# Material for this exercise
^^^^

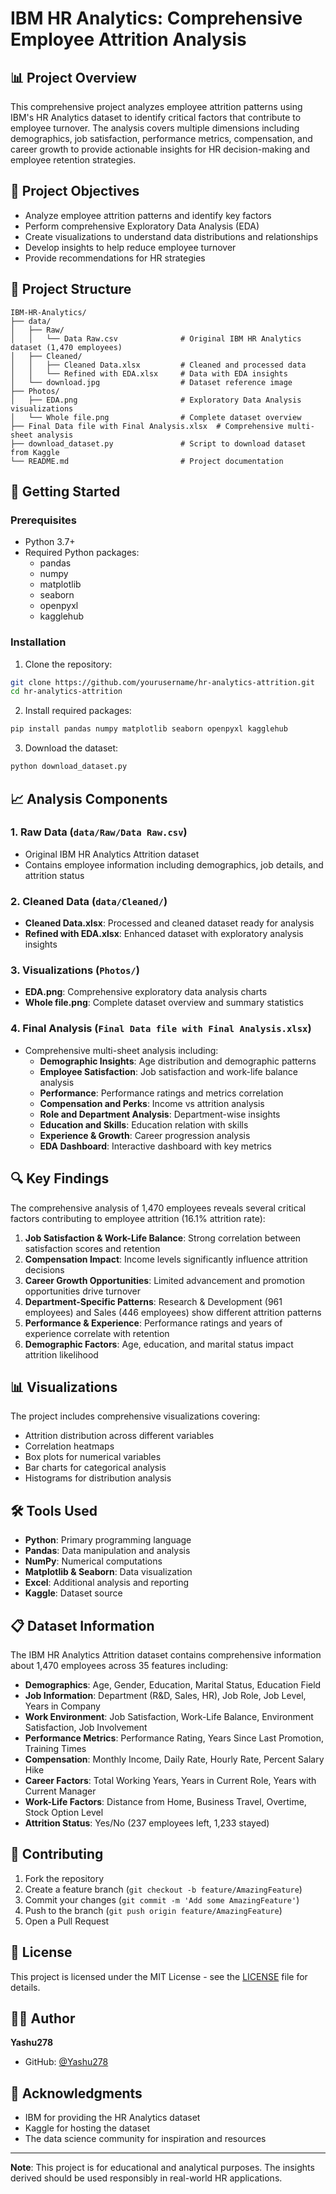 # IBM HR Analytics: Comprehensive Employee Attrition Analysis

## 📊 Project Overview

This comprehensive project analyzes employee attrition patterns using IBM's HR Analytics dataset to identify critical factors that contribute to employee turnover. The analysis covers multiple dimensions including demographics, job satisfaction, performance metrics, compensation, and career growth to provide actionable insights for HR decision-making and employee retention strategies.

## 🎯 Project Objectives

- Analyze employee attrition patterns and identify key factors
- Perform comprehensive Exploratory Data Analysis (EDA)
- Create visualizations to understand data distributions and relationships
- Develop insights to help reduce employee turnover
- Provide recommendations for HR strategies

## 📁 Project Structure

```
IBM-HR-Analytics/
├── data/
│   ├── Raw/
│   │   └── Data Raw.csv              # Original IBM HR Analytics dataset (1,470 employees)
│   ├── Cleaned/
│   │   ├── Cleaned Data.xlsx         # Cleaned and processed data
│   │   └── Refined with EDA.xlsx     # Data with EDA insights
│   └── download.jpg                  # Dataset reference image
├── Photos/
│   ├── EDA.png                       # Exploratory Data Analysis visualizations
│   └── Whole file.png                # Complete dataset overview
├── Final Data file with Final Analysis.xlsx  # Comprehensive multi-sheet analysis
├── download_dataset.py               # Script to download dataset from Kaggle
└── README.md                         # Project documentation
```

## 🚀 Getting Started

### Prerequisites

- Python 3.7+
- Required Python packages:
  - pandas
  - numpy
  - matplotlib
  - seaborn
  - openpyxl
  - kagglehub

### Installation

1. Clone the repository:
```bash
git clone https://github.com/yourusername/hr-analytics-attrition.git
cd hr-analytics-attrition
```

2. Install required packages:
```bash
pip install pandas numpy matplotlib seaborn openpyxl kagglehub
```

3. Download the dataset:
```bash
python download_dataset.py
```

## 📈 Analysis Components

### 1. Raw Data (`data/Raw/Data Raw.csv`)
- Original IBM HR Analytics Attrition dataset
- Contains employee information including demographics, job details, and attrition status

### 2. Cleaned Data (`data/Cleaned/`)
- **Cleaned Data.xlsx**: Processed and cleaned dataset ready for analysis
- **Refined with EDA.xlsx**: Enhanced dataset with exploratory analysis insights

### 3. Visualizations (`Photos/`)
- **EDA.png**: Comprehensive exploratory data analysis charts
- **Whole file.png**: Complete dataset overview and summary statistics

### 4. Final Analysis (`Final Data file with Final Analysis.xlsx`)
- Comprehensive multi-sheet analysis including:
  - **Demographic Insights**: Age distribution and demographic patterns
  - **Employee Satisfaction**: Job satisfaction and work-life balance analysis
  - **Performance**: Performance ratings and metrics correlation
  - **Compensation and Perks**: Income vs attrition analysis
  - **Role and Department Analysis**: Department-wise insights
  - **Education and Skills**: Education relation with skills
  - **Experience & Growth**: Career progression analysis
  - **EDA Dashboard**: Interactive dashboard with key metrics

## 🔍 Key Findings

The comprehensive analysis of 1,470 employees reveals several critical factors contributing to employee attrition (16.1% attrition rate):

1. **Job Satisfaction & Work-Life Balance**: Strong correlation between satisfaction scores and retention
2. **Compensation Impact**: Income levels significantly influence attrition decisions
3. **Career Growth Opportunities**: Limited advancement and promotion opportunities drive turnover
4. **Department-Specific Patterns**: Research & Development (961 employees) and Sales (446 employees) show different attrition patterns
5. **Performance & Experience**: Performance ratings and years of experience correlate with retention
6. **Demographic Factors**: Age, education, and marital status impact attrition likelihood

## 📊 Visualizations

The project includes comprehensive visualizations covering:
- Attrition distribution across different variables
- Correlation heatmaps
- Box plots for numerical variables
- Bar charts for categorical analysis
- Histograms for distribution analysis

## 🛠️ Tools Used

- **Python**: Primary programming language
- **Pandas**: Data manipulation and analysis
- **NumPy**: Numerical computations
- **Matplotlib & Seaborn**: Data visualization
- **Excel**: Additional analysis and reporting
- **Kaggle**: Dataset source

## 📋 Dataset Information

The IBM HR Analytics Attrition dataset contains comprehensive information about 1,470 employees across 35 features including:
- **Demographics**: Age, Gender, Education, Marital Status, Education Field
- **Job Information**: Department (R&D, Sales, HR), Job Role, Job Level, Years in Company
- **Work Environment**: Job Satisfaction, Work-Life Balance, Environment Satisfaction, Job Involvement
- **Performance Metrics**: Performance Rating, Years Since Last Promotion, Training Times
- **Compensation**: Monthly Income, Daily Rate, Hourly Rate, Percent Salary Hike
- **Career Factors**: Total Working Years, Years in Current Role, Years with Current Manager
- **Work-Life Factors**: Distance from Home, Business Travel, Overtime, Stock Option Level
- **Attrition Status**: Yes/No (237 employees left, 1,233 stayed)

## 🤝 Contributing

1. Fork the repository
2. Create a feature branch (`git checkout -b feature/AmazingFeature`)
3. Commit your changes (`git commit -m 'Add some AmazingFeature'`)
4. Push to the branch (`git push origin feature/AmazingFeature`)
5. Open a Pull Request

## 📄 License

This project is licensed under the MIT License - see the [LICENSE](LICENSE) file for details.

## 👨‍💻 Author

**Yashu278**
- GitHub: [@Yashu278](https://github.com/Yashu278)

## 🙏 Acknowledgments

- IBM for providing the HR Analytics dataset
- Kaggle for hosting the dataset
- The data science community for inspiration and resources

---

**Note**: This project is for educational and analytical purposes. The insights derived should be used responsibly in real-world HR applications.
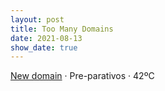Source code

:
 ```yaml
---
layout: post
title: Too Many Domains
date: 2021-08-13
show_date: true
---
```

[New domain](http://javier.computer) · Pre-parativos · 42ºC
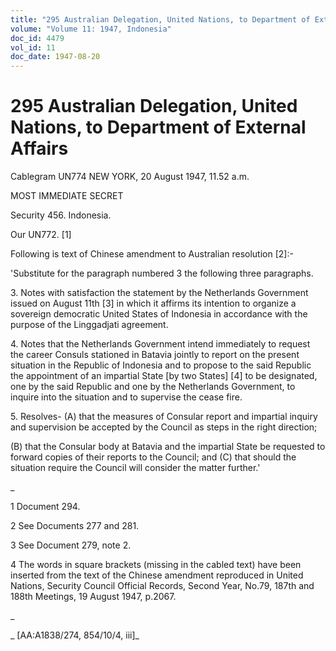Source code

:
 ```yaml
---
title: "295 Australian Delegation, United Nations, to Department of External Affairs"
volume: "Volume 11: 1947, Indonesia"
doc_id: 4479
vol_id: 11
doc_date: 1947-08-20
---
```


# 295 Australian Delegation, United Nations, to Department of External Affairs

Cablegram UN774 NEW YORK, 20 August 1947, 11.52 a.m.

MOST IMMEDIATE SECRET

Security 456. Indonesia.

Our UN772. [1]

Following is text of Chinese amendment to Australian resolution [2]:-

'Substitute for the paragraph numbered 3 the following three paragraphs.

3\. Notes with satisfaction the statement by the Netherlands Government issued on August 11th [3] in which it affirms its intention to organize a sovereign democratic United States of Indonesia in accordance with the purpose of the Linggadjati agreement.

4\. Notes that the Netherlands Government intend immediately to request the career Consuls stationed in Batavia jointly to report on the present situation in the Republic of Indonesia and to propose to the said Republic the appointment of an impartial State [by two States] [4] to be designated, one by the said Republic and one by the Netherlands Government, to inquire into the situation and to supervise the cease fire.

5\. Resolves- (A) that the measures of Consular report and impartial inquiry and supervision be accepted by the Council as steps in the right direction;

(B) that the Consular body at Batavia and the impartial State be requested to forward copies of their reports to the Council; and (C) that should the situation require the Council will consider the matter further.'

_

1 Document 294.

2 See Documents 277 and 281.

3 See Document 279, note 2.

4 The words in square brackets (missing in the cabled text) have been inserted from the text of the Chinese amendment reproduced in United Nations, Security Council Official Records, Second Year, No.79, 187th and 188th Meetings, 19 August 1947, p.2067.

_

_ [AA:A1838/274, 854/10/4, iii]_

^^^^

# The problem
What you output should match the records line for line, minus the pictures.

# Response box
 # IBM HR Analytics: Comprehensive Employee Attrition Analysis

## 📊 Project Overview

This comprehensive project analyzes employee attrition patterns using IBM's HR Analytics dataset to identify critical factors that contribute to employee turnover. The analysis covers multiple dimensions including demographics, job satisfaction, performance metrics, compensation, and career growth to provide actionable insights for HR decision-making and employee retention strategies.

## 🎯 Project Objectives

- Analyze employee attrition patterns and identify key factors
- Perform comprehensive Exploratory Data Analysis (EDA)
- Create visualizations to understand data distributions and relationships
- Develop insights to help reduce employee turnover
- Provide recommendations for HR strategies

## 📁 Project Structure

```
IBM-HR-Analytics/
├── data/
│   ├── Raw/
│   │   └── Data Raw.csv              # Original IBM HR Analytics dataset (1,470 employees)
│   ├── Cleaned/
│   │   ├── Cleaned Data.xlsx         # Cleaned and processed data
│   │   └── Refined with EDA.xlsx     # Data with EDA insights
│   └── download.jpg                  # Dataset reference image
├── Photos/
│   ├── EDA.png                       # Exploratory Data Analysis visualizations
│   └── Whole file.png                # Complete dataset overview
├── Final Data file with Final Analysis.xlsx  # Comprehensive multi-sheet analysis
├── download_dataset.py               # Script to download dataset from Kaggle
└── README.md                         # Project documentation
```

## 🚀 Getting Started

### Prerequisites

- Python 3.7+
- Required Python packages:
  - pandas
  - numpy
  - matplotlib
  - seaborn
  - openpyxl
  - kagglehub

### Installation

1. Clone the repository:
```bash
git clone https://github.com/yourusername/hr-analytics-attrition.git
cd hr-analytics-attrition
```

2. Install required packages:
```bash
pip install pandas numpy matplotlib seaborn openpyxl kagglehub
```

3. Download the dataset:
```bash
python download_dataset.py
```

## 📈 Analysis Components

### 1. Raw Data (`data/Raw/Data Raw.csv`)
- Original IBM HR Analytics Attrition dataset
- Contains employee information including demographics, job details, and attrition status

### 2. Cleaned Data (`data/Cleaned/`)
- **Cleaned Data.xlsx**: Processed and cleaned dataset ready for analysis
- **Refined with EDA.xlsx**: Enhanced dataset with exploratory analysis insights

### 3. Visualizations (`Photos/`)
- **EDA.png**: Comprehensive exploratory data analysis charts
- **Whole file.png**: Complete dataset overview and summary statistics

### 4. Final Analysis (`Final Data file with Final Analysis.xlsx`)
- Comprehensive multi-sheet analysis including:
  - **Demographic Insights**: Age distribution and demographic patterns
  - **Employee Satisfaction**: Job satisfaction and work-life balance analysis
  - **Performance**: Performance ratings and metrics correlation
  - **Compensation and Perks**: Income vs attrition analysis
  - **Role and Department Analysis**: Department-wise insights
  - **Education and Skills**: Education relation with skills
  - **Experience & Growth**: Career progression analysis
  - **EDA Dashboard**: Interactive dashboard with key metrics

## 🔍 Key Findings

The comprehensive analysis of 1,470 employees reveals several critical factors contributing to employee attrition (16.1% attrition rate):

1. **Job Satisfaction & Work-Life Balance**: Strong correlation between satisfaction scores and retention
2. **Compensation Impact**: Income levels significantly influence attrition decisions
3. **Career Growth Opportunities**: Limited advancement and promotion opportunities drive turnover
4. **Department-Specific Patterns**: Research & Development (961 employees) and Sales (446 employees) show different attrition patterns
5. **Performance & Experience**: Performance ratings and years of experience correlate with retention
6. **Demographic Factors**: Age, education, and marital status impact attrition likelihood

## 📊 Visualizations

The project includes comprehensive visualizations covering:
- Attrition distribution across different variables
- Correlation heatmaps
- Box plots for numerical variables
- Bar charts for categorical analysis
- Histograms for distribution analysis

## 🛠️ Tools Used

- **Python**: Primary programming language
- **Pandas**: Data manipulation and analysis
- **NumPy**: Numerical computations
- **Matplotlib & Seaborn**: Data visualization
- **Excel**: Additional analysis and reporting
- **Kaggle**: Dataset source

## 📋 Dataset Information

The IBM HR Analytics Attrition dataset contains comprehensive information about 1,470 employees across 35 features including:
- **Demographics**: Age, Gender, Education, Marital Status, Education Field
- **Job Information**: Department (R&D, Sales, HR), Job Role, Job Level, Years in Company
- **Work Environment**: Job Satisfaction, Work-Life Balance, Environment Satisfaction, Job Involvement
- **Performance Metrics**: Performance Rating, Years Since Last Promotion, Training Times
- **Compensation**: Monthly Income, Daily Rate, Hourly Rate, Percent Salary Hike
- **Career Factors**: Total Working Years, Years in Current Role, Years with Current Manager
- **Work-Life Factors**: Distance from Home, Business Travel, Overtime, Stock Option Level
- **Attrition Status**: Yes/No (237 employees left, 1,233 stayed)

## 🤝 Contributing

1. Fork the repository
2. Create a feature branch (`git checkout -b feature/AmazingFeature`)
3. Commit your changes (`git commit -m 'Add some AmazingFeature'`)
4. Push to the branch (`git push origin feature/AmazingFeature`)
5. Open a Pull Request

## 📄 License

This project is licensed under the MIT License - see the [LICENSE](LICENSE) file for details.

## 👨‍💻 Author

**Yashu278**
- GitHub: [@Yashu278](https://github.com/Yashu278)

## 🙏 Acknowledgments

- IBM for providing the HR Analytics dataset
- Kaggle for hosting the dataset
- The data science community for inspiration and resources

---

**Note**: This project is for educational and analytical purposes. The insights derived should be used responsibly in real-world HR applications.
Source code

:
 ```yaml
---
layout: post
title: Too Many Domains
date: 2021-08-13
show_date: true
---
```

[New domain](http://javier.computer) · Pre-parativos · 42ºC
Source code

:
 ```yaml
---
title: "295 Australian Delegation, United Nations, to Department of External Affairs"
volume: "Volume 11: 1947, Indonesia"
doc_id: 4479
vol_id: 11
doc_date: 1947-08-20
---
```


# 295 Australian Delegation, United Nations, to Department of External Affairs

Cablegram UN774 NEW YORK, 20 August 1947, 11.52 a.m.

MOST IMMEDIATE SECRET

Security 456. Indonesia.

Our UN772. [1]

Following is text of Chinese amendment to Australian resolution [2]:-

'Substitute for the paragraph numbered 3 the following three paragraphs.

3\. Notes with satisfaction the statement by the Netherlands Government issued on August 11th [3] in which it affirms its intention to organize a sovereign democratic United States of Indonesia in accordance with the purpose of the Linggadjati agreement.

4\. Notes that the Netherlands Government intend immediately to request the career Consuls stationed in Batavia jointly to report on the present situation in the Republic of Indonesia and to propose to the said Republic the appointment of an impartial State [by two States] [4] to be designated, one by the said Republic and one by the Netherlands Government, to inquire into the situation and to supervise the cease fire.

5\. Resolves- (A) that the measures of Consular report and impartial inquiry and supervision be accepted by the Council as steps in the right direction;

(B) that the Consular body at Batavia and the impartial State be requested to forward copies of their reports to the Council; and (C) that should the situation require the Council will consider the matter further.'

_

1 Document 294.

2 See Documents 277 and 281.

3 See Document 279, note 2.

4 The words in square brackets (missing in the cabled text) have been inserted from the text of the Chinese amendment reproduced in United Nations, Security Council Official Records, Second Year, No.79, 187th and 188th Meetings, 19 August 1947, p.2067.

_

_ [AA:A1838/274, 854/10/4, iii]_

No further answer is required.